Por último, ¿qué pasa entonces con los géneros discursivos? Ya lo sabemos: El infarto del alma es un libro hecho sin género hegemónico. Pero no sin géneros: el lector reconoce en su armado la intervención de diversos géneros, si bien ninguno se alza por encima del resto, todos se inscriben en una misma línea gerárquica, aunque desde sus diferencias. ¿Será posible una literatura sin géneros, como la pensaba Maurice Blanchot? Me parece mucho más convincente la postura de Todorov: no podemos, ni ahora ni históricamente, prescindir de los géneros. Lo que sí es posible, o necesario, es desconstruir la hegemonía del género y sacar las conclusiones correspondientes. Pero no basta desconstruir un género (o la obra) como un orden cerrado, aun cuando esa desconstrucción alcance niveles extremos de transgresión y sabotaje. La conclusión principal apunta en otra dirección, mucho más revolucionaria: pasar del fin del libro de literatura como hegemonía de un género al comienzo de un libro como paisaje poblado de géneros. En otras palabras: pasar del fin de la rección de un género a la colaboración entre géneros distintos dentro de una estrategia común de producción de sentido. Esta conclusión es solidaria de otro aspecto de los géneros de El infarto del alma, ya tratado con anterioridad: el fin de la oposición entre realidad y ficción como órdenes rígidamente separados, y el comienzo, aquí también, de una relación diferente, ya no de exclusión sino de colaboración. En definitiva: los procesos de simbolización pasan tanto por los géneros de ficción como por los géneros referenciales.

   

[1] Diamela Eltit y Paz Errázuriz, El infarto del alma. Santiago, Francisco Zegers Editor, 1994. Publicado con evidente cuidado desde el punto visual y del papel utilizado, el libro contiene sin embargo, en su parte textual, la mayor, demasiados errores o erratas. Tampoco el tipo de letra es afortunado: le da al libro, sin necesidad, un aire de publicación artesanal.
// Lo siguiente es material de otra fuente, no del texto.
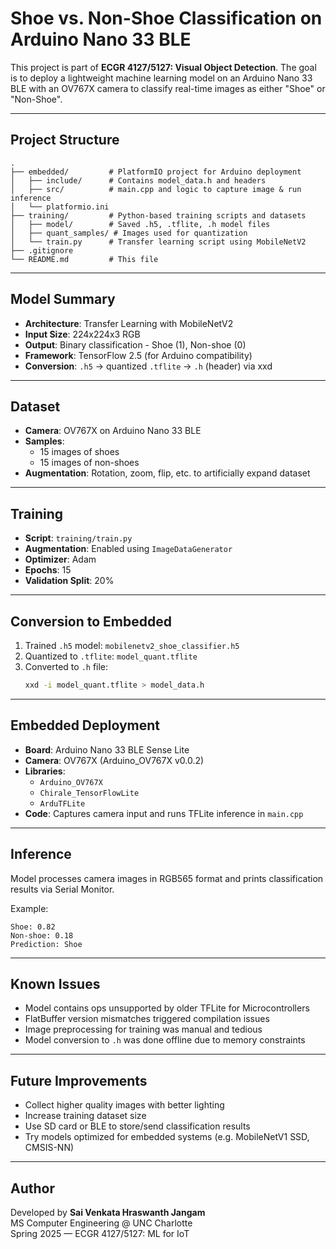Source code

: # Shoe vs. Non-Shoe Classification on Arduino Nano 33 BLE

This project is part of **ECGR 4127/5127: Visual Object Detection**. The goal is to deploy a lightweight machine learning model on an Arduino Nano 33 BLE with an OV767X camera to classify real-time images as either "Shoe" or "Non-Shoe".

---

## Project Structure

```
.
├── embedded/         # PlatformIO project for Arduino deployment
│   ├── include/      # Contains model_data.h and headers
│   ├── src/          # main.cpp and logic to capture image & run inference
│   └── platformio.ini
├── training/         # Python-based training scripts and datasets
│   ├── model/        # Saved .h5, .tflite, .h model files
│   ├── quant_samples/ # Images used for quantization
│   └── train.py      # Transfer learning script using MobileNetV2
├── .gitignore
└── README.md         # This file
```

---

## Model Summary

- **Architecture**: Transfer Learning with MobileNetV2
- **Input Size**: 224x224x3 RGB
- **Output**: Binary classification - Shoe (1), Non-shoe (0)
- **Framework**: TensorFlow 2.5 (for Arduino compatibility)
- **Conversion**: `.h5` → quantized `.tflite` → `.h` (header) via xxd

---

## Dataset

- **Camera**: OV767X on Arduino Nano 33 BLE
- **Samples**:
  - 15 images of shoes
  - 15 images of non-shoes
- **Augmentation**: Rotation, zoom, flip, etc. to artificially expand dataset

---

## Training

- **Script**: `training/train.py`
- **Augmentation**: Enabled using `ImageDataGenerator`
- **Optimizer**: Adam
- **Epochs**: 15
- **Validation Split**: 20%

---

## Conversion to Embedded

1. Trained `.h5` model: `mobilenetv2_shoe_classifier.h5`
2. Quantized to `.tflite`: `model_quant.tflite`
3. Converted to `.h` file:
   ```bash
   xxd -i model_quant.tflite > model_data.h
   ```

---

## Embedded Deployment

- **Board**: Arduino Nano 33 BLE Sense Lite
- **Camera**: OV767X (Arduino_OV767X v0.0.2)
- **Libraries**:
  - `Arduino_OV767X`
  - `Chirale_TensorFlowLite`
  - `ArduTFLite`
- **Code**: Captures camera input and runs TFLite inference in `main.cpp`

---

## Inference

Model processes camera images in RGB565 format and prints classification results via Serial Monitor.

Example:
```
Shoe: 0.82
Non-shoe: 0.18
Prediction: Shoe
```

---

## Known Issues

- Model contains ops unsupported by older TFLite for Microcontrollers
- FlatBuffer version mismatches triggered compilation issues
- Image preprocessing for training was manual and tedious
- Model conversion to `.h` was done offline due to memory constraints

---

## Future Improvements

- Collect higher quality images with better lighting
- Increase training dataset size
- Use SD card or BLE to store/send classification results
- Try models optimized for embedded systems (e.g. MobileNetV1 SSD, CMSIS-NN)

---

## Author

Developed by **Sai Venkata Hraswanth Jangam**  
MS Computer Engineering @ UNC Charlotte  
Spring 2025 — ECGR 4127/5127: ML for IoT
[2] El principal de estos fundamentos en progresiva ruina es el de la “experiencia” como saber compartido, comunitario. El fenómeno lo describe muy bien, desde sus orígenes, Walter Benjamin en “El narrador” (en Sobre el programa de la filosofía futura y otros ensayos, traducción de Roberto Vernengo, Caracas, Monte Avila Editores, 1970, pp. 189-211) y  Félix Martínez Bonati examina su ocaso hasta el siglo XIX en “El sentido histórico de algunas transformaciones del arte narrativo”  (n Revista Chilena de Literatura. Santiago. N° 47, noviembre de 1995, pp. 5-25).

[3] Peter Bürger, Teoría de la vanguardia. Traducción de Jorge García. Barcelona, Ediciones Península, 1987.
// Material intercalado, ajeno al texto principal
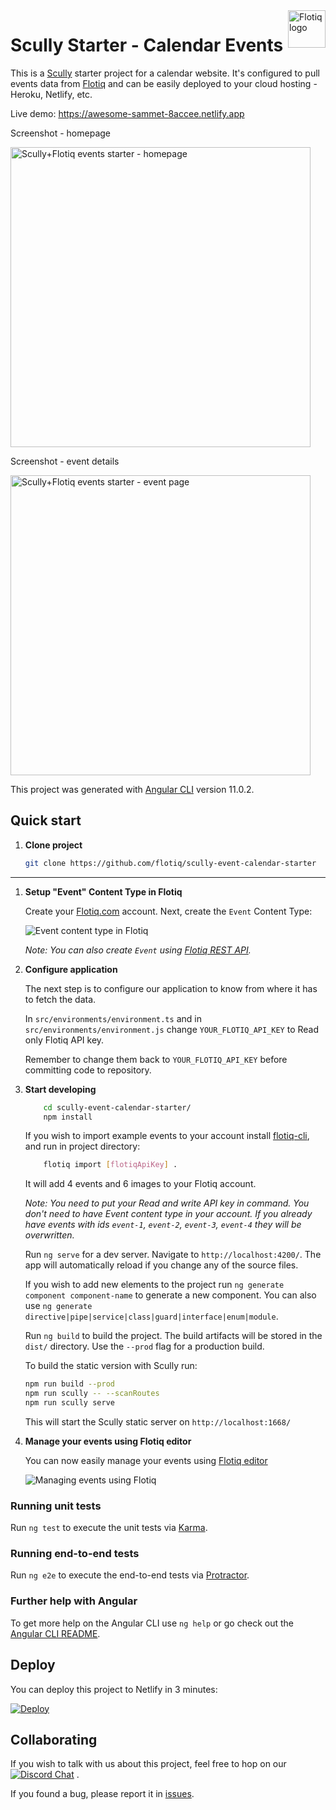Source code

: <a href="https://flotiq.com/">
    <img src="https://editor.flotiq.com/fonts/fq-logo.svg" alt="Flotiq logo" title="Flotiq" align="right" height="60" />
</a>

Scully Starter - Calendar Events
========================

This is a [Scully](https://scully.io/) starter project for a calendar website.
It's configured to pull events data from [Flotiq](https://flotiq.com) and can be easily deployed to your cloud hosting - Heroku, Netlify, etc.

Live demo: https://awesome-sammet-8accee.netlify.app

Screenshot - homepage

<img alt="Scully+Flotiq events starter - homepage" src="https://github.com/flotiq/scully-event-calendar-starter/raw/master/docs/homepage.png" width=480 />

Screenshot - event details

<img alt="Scully+Flotiq events starter - event page" src="https://github.com/flotiq/scully-event-calendar-starter/raw/master/docs/event_page.png" width=480 />


This project was generated with [Angular CLI](https://github.com/angular/angular-cli) version 11.0.2.

## Quick start

1. **Clone project**

    ```bash
   git clone https://github.com/flotiq/scully-event-calendar-starter
   ```
-------------------------

1. **Setup "Event" Content Type in Flotiq**

   Create your [Flotiq.com](https://flotiq.com) account. Next, create the `Event` Content Type:

   ![Event content type in Flotiq](docs/create-ctd.png)

   _Note: You can also create `Event` using [Flotiq REST API](https://flotiq.com/docs/API/)._

1. **Configure application**

   The next step is to configure our application to know from where it has to fetch the data.

   In `src/environments/environment.ts` and in `src/environments/environment.js` change `YOUR_FLOTIQ_API_KEY` to Read only Flotiq API key.

   Remember to change them back to `YOUR_FLOTIQ_API_KEY` before committing code to repository.

1.  **Start developing**

    ```sh
        cd scully-event-calendar-starter/
        npm install
    ```
    If you wish to import example events to your account install [flotiq-cli](https://github.com/flotiq/flotiq-cli), and run in project directory:

    ```sh
        flotiq import [flotiqApiKey] .
    ```

    It will add 4 events and 6 images to your Flotiq account.

    _Note: You need to put your Read and write API key in command. You don't need to have Event content type in your account. If you already have events with ids `event-1`, `event-2`, `event-3`, `event-4` they will be overwritten._

    Run `ng serve` for a dev server. Navigate to `http://localhost:4200/`. The app will automatically reload if you change any of the source files.

    If you wish to add new elements to the project run `ng generate component component-name` to generate a new component. You can also use `ng generate directive|pipe|service|class|guard|interface|enum|module`.

    Run `ng build` to build the project. The build artifacts will be stored in the `dist/` directory. Use the `--prod` flag for a production build.

    To build the static version with Scully run:

    ```sh
    npm run build --prod
    npm run scully -- --scanRoutes
    npm run scully serve
    ```

    This will start the Scully static server on `http://localhost:1668/`

1. **Manage your events using Flotiq editor**

   You can now easily manage your events using [Flotiq editor](https://editor.flotiq.com)

   ![Managing events using Flotiq](docs/add-event-object.png)

### Running unit tests

Run `ng test` to execute the unit tests via [Karma](https://karma-runner.github.io).

### Running end-to-end tests

Run `ng e2e` to execute the end-to-end tests via [Protractor](http://www.protractortest.org/).

### Further help with Angular

To get more help on the Angular CLI use `ng help` or go check out the [Angular CLI README](https://github.com/angular/angular-cli/blob/master/README.md).

## Deploy

You can deploy this project to Netlify in 3 minutes:

[![Deploy](https://www.netlify.com/img/deploy/button.svg)](https://app.netlify.com/start/deploy?repository=https://github.com/flotiq/scully-event-calendar-starter)


## Collaborating

If you wish to talk with us about this project, feel free to hop on our [![Discord Chat](https://img.shields.io/discord/682699728454025410.svg)](https://discord.gg/FwXcHnX) .

If you found a bug, please report it in [issues](https://github.com/flotiq/scully-event-calendar-starter/issues).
[4] Véase en este mismo libro “El ensayo como estrategia narrativa”.

[5] Diamela Eltit, El Padre Mío. Santiago, Francisco Zégers Editor, 1989.

[6] La edición  de El infarto del alma no presentaba numeración de páginas. Por eso las citas no las incluyen.

[7] Michael Hardt y Antonio Negri, Imperio. Traducción de Alcira Bixio. Buenos Aires, Editorial Paidós, 2002.